Dataset entries:

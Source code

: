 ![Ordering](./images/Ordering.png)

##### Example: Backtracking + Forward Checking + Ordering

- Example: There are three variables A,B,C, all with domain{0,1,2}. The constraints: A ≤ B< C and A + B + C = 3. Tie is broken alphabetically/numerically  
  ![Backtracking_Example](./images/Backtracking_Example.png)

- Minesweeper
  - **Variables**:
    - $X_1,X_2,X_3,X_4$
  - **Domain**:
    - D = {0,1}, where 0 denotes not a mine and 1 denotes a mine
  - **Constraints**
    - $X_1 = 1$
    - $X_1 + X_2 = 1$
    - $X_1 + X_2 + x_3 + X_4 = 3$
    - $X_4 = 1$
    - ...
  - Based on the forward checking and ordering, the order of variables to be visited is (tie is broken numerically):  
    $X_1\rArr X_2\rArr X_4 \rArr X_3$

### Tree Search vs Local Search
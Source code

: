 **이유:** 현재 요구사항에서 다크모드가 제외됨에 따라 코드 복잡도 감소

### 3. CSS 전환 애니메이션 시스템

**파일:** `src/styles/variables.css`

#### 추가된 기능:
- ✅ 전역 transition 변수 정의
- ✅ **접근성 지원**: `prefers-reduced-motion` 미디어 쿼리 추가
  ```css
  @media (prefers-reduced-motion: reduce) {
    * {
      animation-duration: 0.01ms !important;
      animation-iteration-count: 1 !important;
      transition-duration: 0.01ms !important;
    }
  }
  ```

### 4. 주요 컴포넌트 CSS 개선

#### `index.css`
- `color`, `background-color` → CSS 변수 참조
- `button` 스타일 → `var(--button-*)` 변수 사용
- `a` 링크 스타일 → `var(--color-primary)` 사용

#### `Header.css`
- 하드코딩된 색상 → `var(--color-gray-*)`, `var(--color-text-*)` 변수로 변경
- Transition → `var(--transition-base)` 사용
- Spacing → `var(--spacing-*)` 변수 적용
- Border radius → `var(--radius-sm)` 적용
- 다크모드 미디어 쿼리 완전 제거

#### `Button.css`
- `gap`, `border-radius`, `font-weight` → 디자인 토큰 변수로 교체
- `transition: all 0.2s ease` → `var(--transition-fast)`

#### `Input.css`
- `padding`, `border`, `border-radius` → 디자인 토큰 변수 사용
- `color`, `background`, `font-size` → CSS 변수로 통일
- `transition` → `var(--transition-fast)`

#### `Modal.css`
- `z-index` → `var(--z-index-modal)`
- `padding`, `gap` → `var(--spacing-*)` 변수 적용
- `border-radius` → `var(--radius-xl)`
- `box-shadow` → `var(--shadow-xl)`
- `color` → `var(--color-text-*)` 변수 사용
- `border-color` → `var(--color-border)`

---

**What this task involves:**
Would you report every line of the entries above containing the word "prefers"?

**Exercise output:**
- ✅ **접근성 지원**: `prefers-reduced-motion` 미디어 쿼리 추가
  @media (prefers-reduced-motion: reduce) {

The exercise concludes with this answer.